Structure-Based Statistical Mechanical Model Accounts for the Causality and Energetics of Allosteric Communication
Fig 2
Two examples of the hetero-oligomeric allosteric proteins, the 12-mer Aspartate carbamoyltransferase ATCase (A) and 4-mer Anthranilate Synthase AnthS (B).
In (A) the averaged free energy Δgi(0 → 6xATP/CPT) profiles per monomer (red curves) are shown for the catalytic (PAL site) and regulatory (ATP-CTP site) chains with gray error bands. The positions of residues that belong to the allosteric and catalytic sites are marked with corresponding symbols. In the upper right panel the complex surface is colored according to the values of the conformational work per residue. The regulatory chains are strongly stabilized (red part of the Δg scale), whereas the chains that carry catalytic sites yield a significant increase of configurational work (blue part of the Δg scale) as a result of allosteric communication between sites. Catalytic (PAL) and regulatory (ATP-CTP) sites are shown in green and red, respectively. In (B) the averaged free energy Δgi(0 → 2xTRP) profiles are shown for chains 1–2 (BEZ and TRP site) and chains 3–4 (GLU site) of Anthranilate Synthase AnthS. Similarly to the ATCase allosteric sites, the restraining in chains 1–2 induces high configurational work in the chains 3–4 that contain catalytic sites. Here and in the following figures containing data on proteins the red curve in the chart shows allosteric free energy profiles, the grey error band reflects the range in the amount of work exerted per residue in each monomer, because of the structural differences between homologous monomers in the oligomeric structure.
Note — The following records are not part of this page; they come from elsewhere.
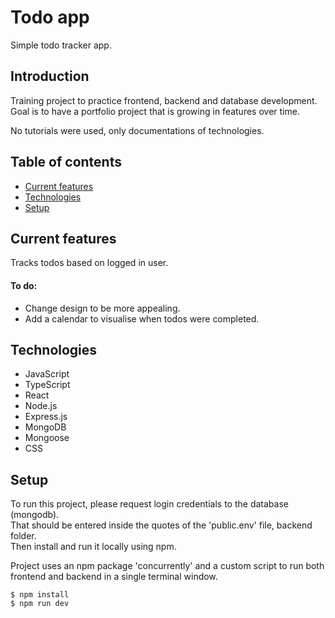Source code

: # Todo app
Simple todo tracker app.

## Introduction
Training project to practice frontend, backend and database development.  
Goal is to have a portfolio project that is growing in features over time.  

No tutorials were used, only documentations of technologies.

## Table of contents
* [Current features](#current-features)
* [Technologies](#technologies)
* [Setup](#setup)

## Current features
Tracks todos based on logged in user.

#### To do:
* Change design to be more appealing.
* Add a calendar to visualise when todos were completed.

## Technologies
* JavaScript
* TypeScript
* React
* Node.js
* Express.js
* MongoDB
* Mongoose
* CSS

## Setup
To run this project, please request login credentials to the database (mongodb).    
That should be entered inside the quotes of the 'public.env' file, backend folder.  
Then install and run it locally using npm.  

Project uses an npm package 'concurrently' and a custom script to run both frontend and backend in a single terminal window.

```
$ npm install
$ npm run dev
```
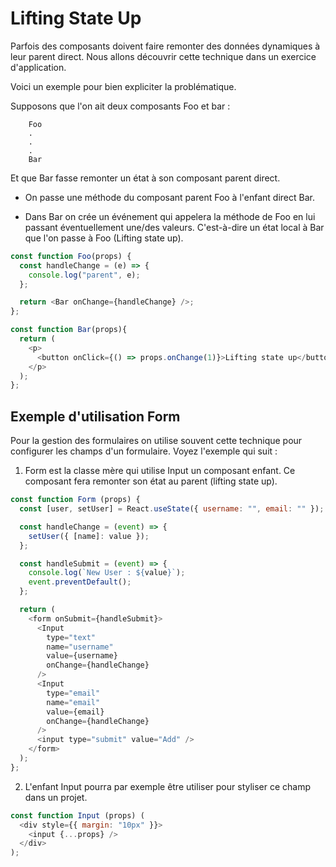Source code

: # Lifting State Up

Parfois des composants doivent faire remonter des données dynamiques à leur parent direct. Nous allons découvrir cette technique dans un exercice d'application.

Voici un exemple pour bien expliciter la problématique.

Supposons que l'on ait deux composants Foo et bar :

```text
    Foo
    .
    .
    .
    Bar
```

Et que Bar fasse remonter un état à son composant parent direct.

- On passe une méthode du composant parent Foo à l'enfant direct Bar.

- Dans Bar on crée un événement qui appelera la méthode de Foo en lui passant éventuellement une/des valeurs. C'est-à-dire un état local à Bar que l'on passe à Foo (Lifting state up).

```js
const function Foo(props) {
  const handleChange = (e) => {
    console.log("parent", e);
  };

  return <Bar onChange={handleChange} />;
};

const function Bar(props){
  return (
    <p>
      <button onClick={() => props.onChange(1)}>Lifting state up</button>
    </p>
  );
};
```

## Exemple d'utilisation Form

Pour la gestion des formulaires on utilise souvent cette technique pour configurer les champs d'un formulaire. Voyez l'exemple qui suit :

1. Form est la classe mère qui utilise Input un composant enfant. Ce composant fera remonter son état au parent (lifting state up).

```js
const function Form (props) {
  const [user, setUser] = React.useState({ username: "", email: "" });

  const handleChange = (event) => {
    setUser({ [name]: value });
  };

  const handleSubmit = (event) => {
    console.log(`New User : ${value}`);
    event.preventDefault();
  };

  return (
    <form onSubmit={handleSubmit}>
      <Input
        type="text"
        name="username"
        value={username}
        onChange={handleChange}
      />
      <Input
        type="email"
        name="email"
        value={email}
        onChange={handleChange}
      />
      <input type="submit" value="Add" />
    </form>
  );
};
```

2. L'enfant Input pourra par exemple être utiliser pour styliser ce champ dans un projet.

```js
const function Input (props) (
  <div style={{ margin: "10px" }}>
    <input {...props} />
  </div>
);
```
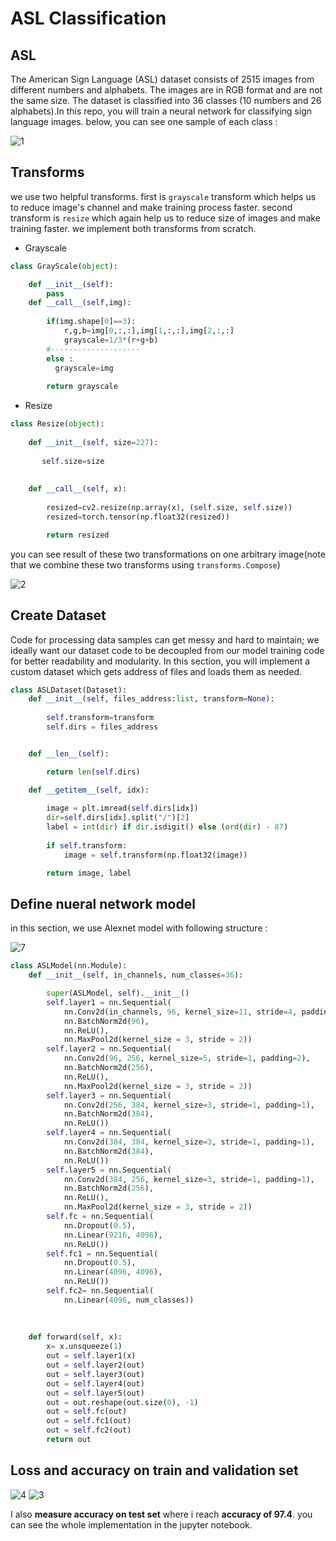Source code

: # ASL Classification

## ASL 
The American Sign Language (ASL) dataset consists of 2515 images from different numbers and alphabets. The images are in RGB format and are not the same size. The dataset is classified into 36 classes (10 numbers and 26 alphabets).In this repo, you will train a neural network for classifying sign language images. below, you can see one sample of each class : 


![1](https://user-images.githubusercontent.com/67091916/219327275-3dd726a8-bedf-4e34-8af8-e734afaffc67.png)


## Transforms 
we use two helpful transforms. first is `grayscale` transform which helps us to reduce image's channel and make training process faster. 
second transform is `resize` which again help us to reduce size of images and make training faster. we implement both transforms from scratch.

- Grayscale
```python
class GrayScale(object):

    def __init__(self):
        pass
    def __call__(self,img):
        
        if(img.shape[0]==3):
            r,g,b=img[0,:,:],img[1,:,:],img[2,:,:]
            grayscale=1/3*(r+g+b)
        #--------------------    
        else : 
          grayscale=img    
        
        return grayscale
```

- Resize

```python
class Resize(object):
    
    def __init__(self, size=227):
        
       self.size=size
    
  
    def __call__(self, x):
    
        resized=cv2.resize(np.array(x), (self.size, self.size))
        resized=torch.tensor(np.float32(resized))

        return resized
```        

you can see result of these two transformations on one arbitrary image(note that we combine these two transforms using `transforms.Compose`)

![2](https://user-images.githubusercontent.com/67091916/219327284-c1a7313a-5660-427d-9580-ff2e4985c96c.png)

## Create Dataset 

Code for processing data samples can get messy and hard to maintain; we ideally want our dataset code to be decoupled from our model training code for better readability and modularity.
In this section, you will implement a custom dataset which gets address of files and loads them as needed.


```python
class ASLDataset(Dataset):
    def __init__(self, files_address:list, transform=None):
        
        self.transform=transform
        self.dirs = files_address


    def __len__(self):

        return len(self.dirs)

    def __getitem__(self, idx):
      
        image = plt.imread(self.dirs[idx])
        dir=self.dirs[idx].split("/")[2]
        label = int(dir) if dir.isdigit() else (ord(dir) - 87)
       
        if self.transform:
            image = self.transform(np.float32(image))

        return image, label
```   

## Define nueral network model 

in this section, we use Alexnet model with following structure : 

![7](https://user-images.githubusercontent.com/67091916/219330414-4829f6e3-5600-4f10-be2c-62114a17b09d.png)



```python
class ASLModel(nn.Module):
    def __init__(self, in_channels, num_classes=36):

        super(ASLModel, self).__init__()
        self.layer1 = nn.Sequential(
            nn.Conv2d(in_channels, 96, kernel_size=11, stride=4, padding=0),
            nn.BatchNorm2d(96),
            nn.ReLU(),
            nn.MaxPool2d(kernel_size = 3, stride = 2))
        self.layer2 = nn.Sequential(
            nn.Conv2d(96, 256, kernel_size=5, stride=1, padding=2),
            nn.BatchNorm2d(256),
            nn.ReLU(),
            nn.MaxPool2d(kernel_size = 3, stride = 2))
        self.layer3 = nn.Sequential(
            nn.Conv2d(256, 384, kernel_size=3, stride=1, padding=1),
            nn.BatchNorm2d(384),
            nn.ReLU())
        self.layer4 = nn.Sequential(
            nn.Conv2d(384, 384, kernel_size=3, stride=1, padding=1),
            nn.BatchNorm2d(384),
            nn.ReLU())
        self.layer5 = nn.Sequential(
            nn.Conv2d(384, 256, kernel_size=3, stride=1, padding=1),
            nn.BatchNorm2d(256),
            nn.ReLU(),
            nn.MaxPool2d(kernel_size = 3, stride = 2))
        self.fc = nn.Sequential(
            nn.Dropout(0.5),
            nn.Linear(9216, 4096),
            nn.ReLU())
        self.fc1 = nn.Sequential(
            nn.Dropout(0.5),
            nn.Linear(4096, 4096),
            nn.ReLU())
        self.fc2= nn.Sequential(
            nn.Linear(4096, num_classes))
            
        
           
    def forward(self, x):
        x= x.unsqueeze(1)
        out = self.layer1(x)
        out = self.layer2(out)
        out = self.layer3(out)
        out = self.layer4(out)
        out = self.layer5(out)
        out = out.reshape(out.size(0), -1)
        out = self.fc(out)
        out = self.fc1(out)
        out = self.fc2(out)
        return out

```   
## Loss and accuracy on train and validation set 

![4](https://user-images.githubusercontent.com/67091916/219331148-ebd46f0f-f358-48aa-b833-e54e9f3df969.png)
![3](https://user-images.githubusercontent.com/67091916/219331155-340d4247-afa0-4296-8968-8d89da10b44e.png)

I also **measure accuracy on test set** where i reach **accuracy of 97.4**. you can see the whole implementation in the jupyter notebook.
Surface representations are colored according to the conformational work exerted per residues in corresponding part of the protein (red—negative values of the conformational work, showing local stabilization; blue—positive values of the work, pointing to increase of the local dynamics). We also show representative structures with color-marked locations of the corresponding ligands.